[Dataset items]
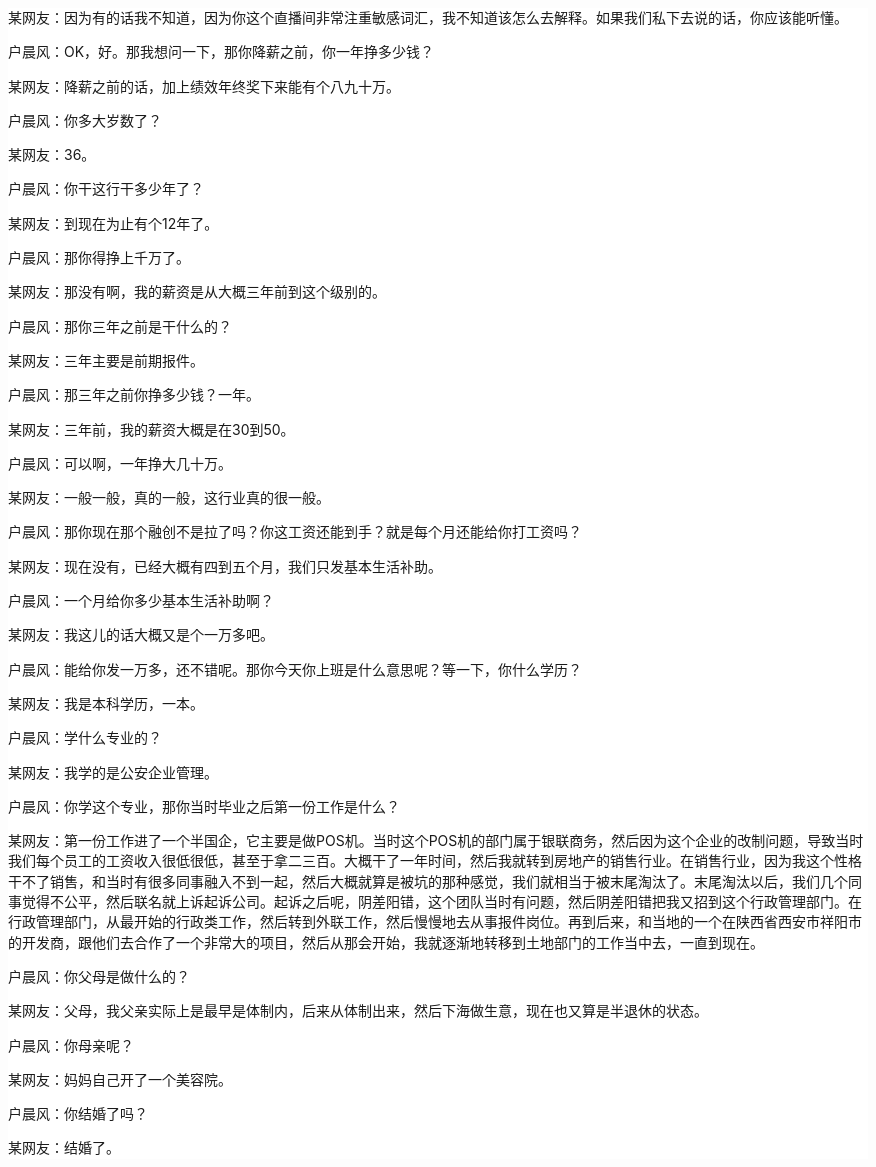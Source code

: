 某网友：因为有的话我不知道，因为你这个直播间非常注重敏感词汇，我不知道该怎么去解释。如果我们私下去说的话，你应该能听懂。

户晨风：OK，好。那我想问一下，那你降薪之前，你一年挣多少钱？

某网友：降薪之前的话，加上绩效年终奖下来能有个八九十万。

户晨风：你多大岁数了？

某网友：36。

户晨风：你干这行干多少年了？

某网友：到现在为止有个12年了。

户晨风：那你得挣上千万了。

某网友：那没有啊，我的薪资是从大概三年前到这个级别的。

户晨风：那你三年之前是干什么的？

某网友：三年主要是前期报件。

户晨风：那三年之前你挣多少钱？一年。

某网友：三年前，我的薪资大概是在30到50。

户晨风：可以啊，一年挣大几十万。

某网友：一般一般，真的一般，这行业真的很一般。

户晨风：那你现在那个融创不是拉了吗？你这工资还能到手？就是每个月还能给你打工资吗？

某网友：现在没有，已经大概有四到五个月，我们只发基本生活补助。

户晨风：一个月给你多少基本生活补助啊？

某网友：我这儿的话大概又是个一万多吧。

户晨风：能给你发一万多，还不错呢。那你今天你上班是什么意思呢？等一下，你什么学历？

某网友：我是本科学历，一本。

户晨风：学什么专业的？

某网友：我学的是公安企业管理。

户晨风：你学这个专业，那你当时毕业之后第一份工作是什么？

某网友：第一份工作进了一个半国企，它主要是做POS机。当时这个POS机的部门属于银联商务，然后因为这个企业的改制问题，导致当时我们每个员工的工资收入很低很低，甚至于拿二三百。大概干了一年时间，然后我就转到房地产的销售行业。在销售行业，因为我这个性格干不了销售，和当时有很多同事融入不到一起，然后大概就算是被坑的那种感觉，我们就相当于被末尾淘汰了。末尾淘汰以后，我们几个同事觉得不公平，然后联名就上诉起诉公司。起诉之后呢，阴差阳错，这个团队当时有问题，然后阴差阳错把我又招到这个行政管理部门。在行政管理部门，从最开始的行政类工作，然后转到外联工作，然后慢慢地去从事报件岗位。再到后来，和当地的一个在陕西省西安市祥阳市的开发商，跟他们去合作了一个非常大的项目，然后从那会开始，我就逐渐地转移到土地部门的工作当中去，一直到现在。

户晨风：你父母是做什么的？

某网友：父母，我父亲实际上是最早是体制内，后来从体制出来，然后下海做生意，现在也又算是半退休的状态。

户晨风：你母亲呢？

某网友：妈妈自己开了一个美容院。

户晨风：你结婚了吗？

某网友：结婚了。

* * *

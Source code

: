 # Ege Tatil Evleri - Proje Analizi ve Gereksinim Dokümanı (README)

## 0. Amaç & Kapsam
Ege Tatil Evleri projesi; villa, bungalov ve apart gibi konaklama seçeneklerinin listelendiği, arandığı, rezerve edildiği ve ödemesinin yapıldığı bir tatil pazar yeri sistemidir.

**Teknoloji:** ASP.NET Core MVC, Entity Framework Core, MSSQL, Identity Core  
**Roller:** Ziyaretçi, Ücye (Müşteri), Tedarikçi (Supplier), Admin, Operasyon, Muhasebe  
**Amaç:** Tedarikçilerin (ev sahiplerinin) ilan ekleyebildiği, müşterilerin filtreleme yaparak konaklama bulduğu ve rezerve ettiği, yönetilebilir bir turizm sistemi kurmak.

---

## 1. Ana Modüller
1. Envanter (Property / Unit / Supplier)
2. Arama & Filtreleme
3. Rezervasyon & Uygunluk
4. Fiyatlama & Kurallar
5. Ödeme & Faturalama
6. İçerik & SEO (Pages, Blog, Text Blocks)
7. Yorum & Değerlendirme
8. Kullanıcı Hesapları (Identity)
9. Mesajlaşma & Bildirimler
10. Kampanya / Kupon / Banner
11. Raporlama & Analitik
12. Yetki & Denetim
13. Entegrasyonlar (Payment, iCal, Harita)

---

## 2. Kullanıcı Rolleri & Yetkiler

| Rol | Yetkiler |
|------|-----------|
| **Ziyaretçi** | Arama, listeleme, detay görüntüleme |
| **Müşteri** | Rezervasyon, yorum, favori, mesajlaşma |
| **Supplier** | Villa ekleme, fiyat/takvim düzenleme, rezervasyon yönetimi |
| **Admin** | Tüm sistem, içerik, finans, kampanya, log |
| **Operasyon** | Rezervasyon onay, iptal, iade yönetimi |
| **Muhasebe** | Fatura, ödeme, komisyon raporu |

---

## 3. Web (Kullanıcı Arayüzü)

...

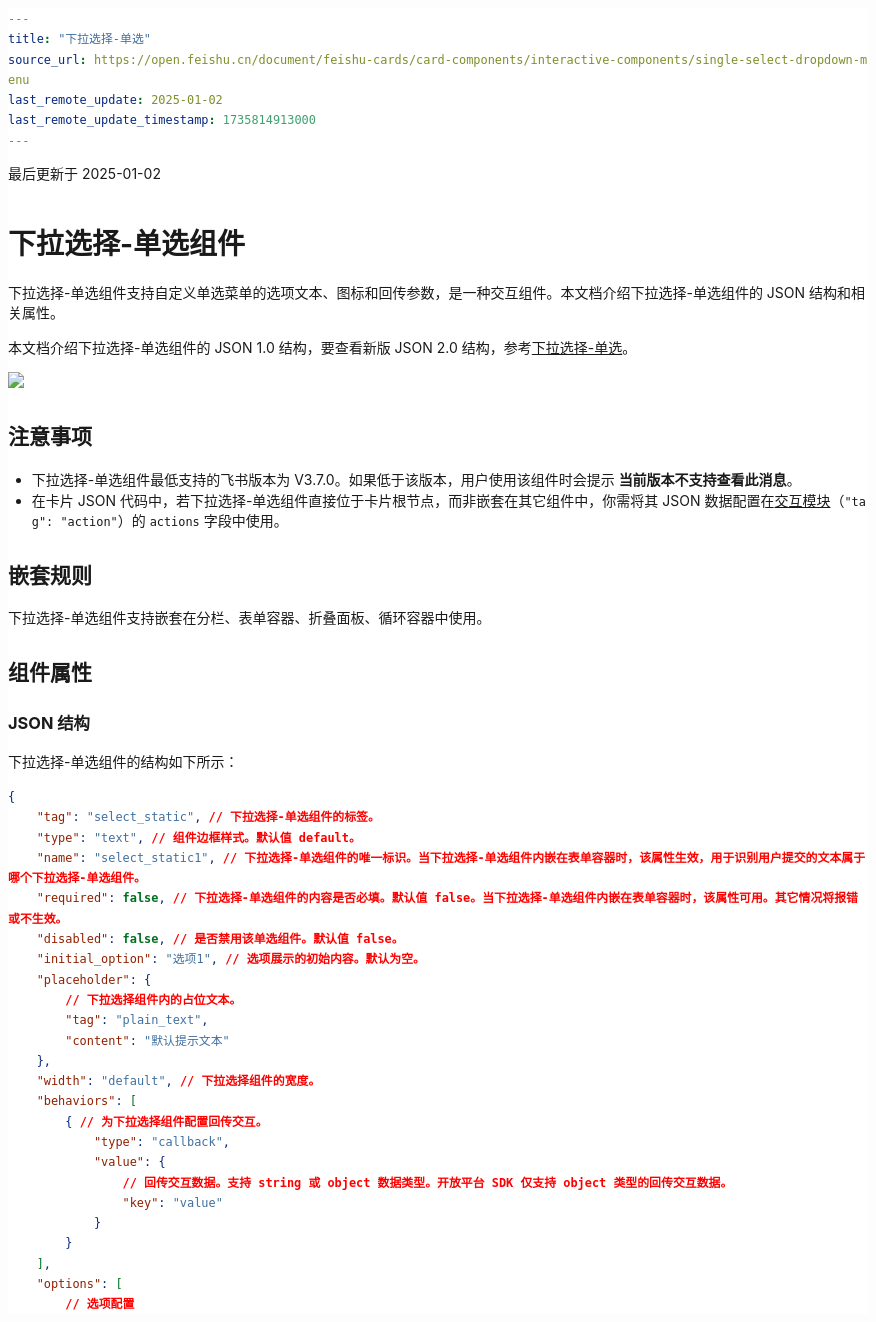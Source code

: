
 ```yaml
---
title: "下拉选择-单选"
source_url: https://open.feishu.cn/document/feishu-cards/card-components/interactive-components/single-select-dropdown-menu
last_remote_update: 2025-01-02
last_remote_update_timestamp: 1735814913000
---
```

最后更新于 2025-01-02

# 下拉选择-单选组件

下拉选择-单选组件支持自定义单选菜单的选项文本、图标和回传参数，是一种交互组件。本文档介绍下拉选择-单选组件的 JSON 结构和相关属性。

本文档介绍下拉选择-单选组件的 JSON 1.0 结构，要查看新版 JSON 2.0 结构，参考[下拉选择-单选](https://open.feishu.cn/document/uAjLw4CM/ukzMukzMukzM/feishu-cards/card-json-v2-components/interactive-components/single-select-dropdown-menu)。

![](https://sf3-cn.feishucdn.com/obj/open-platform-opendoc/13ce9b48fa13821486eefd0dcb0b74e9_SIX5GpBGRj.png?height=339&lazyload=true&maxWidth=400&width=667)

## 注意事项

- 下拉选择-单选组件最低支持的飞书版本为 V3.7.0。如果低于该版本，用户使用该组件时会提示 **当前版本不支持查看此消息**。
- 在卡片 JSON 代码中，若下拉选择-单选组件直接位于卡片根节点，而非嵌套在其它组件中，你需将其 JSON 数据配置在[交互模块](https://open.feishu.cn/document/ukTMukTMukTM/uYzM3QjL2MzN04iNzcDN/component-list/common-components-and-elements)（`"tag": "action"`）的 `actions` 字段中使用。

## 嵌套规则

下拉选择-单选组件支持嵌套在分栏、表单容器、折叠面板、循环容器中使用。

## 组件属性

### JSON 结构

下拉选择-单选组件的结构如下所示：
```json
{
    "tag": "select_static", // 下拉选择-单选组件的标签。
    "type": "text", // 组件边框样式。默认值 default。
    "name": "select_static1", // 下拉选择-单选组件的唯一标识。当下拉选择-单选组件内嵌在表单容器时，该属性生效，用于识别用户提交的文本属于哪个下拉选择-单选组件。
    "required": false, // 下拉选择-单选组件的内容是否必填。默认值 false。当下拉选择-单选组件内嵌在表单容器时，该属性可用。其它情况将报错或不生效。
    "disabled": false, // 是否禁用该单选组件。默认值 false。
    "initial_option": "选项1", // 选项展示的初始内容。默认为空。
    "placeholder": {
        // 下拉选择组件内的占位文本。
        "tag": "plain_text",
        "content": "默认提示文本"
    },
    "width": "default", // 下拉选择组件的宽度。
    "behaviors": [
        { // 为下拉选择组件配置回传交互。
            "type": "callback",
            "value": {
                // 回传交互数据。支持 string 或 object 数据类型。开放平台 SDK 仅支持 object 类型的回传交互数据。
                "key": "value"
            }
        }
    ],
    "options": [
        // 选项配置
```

*Work to complete:* Please return only the lines above, starting at the line that has "rezervasyon yönetimi |" and ending at the line that has "## 3. Web (Kullanıcı Arayüzü)", keeping both and leaving each one unchanged.

*Your response:*
| **Supplier** | Villa ekleme, fiyat/takvim düzenleme, rezervasyon yönetimi |
| **Admin** | Tüm sistem, içerik, finans, kampanya, log |
| **Operasyon** | Rezervasyon onay, iptal, iade yönetimi |
| **Muhasebe** | Fatura, ödeme, komisyon raporu |

---

## 3. Web (Kullanıcı Arayüzü)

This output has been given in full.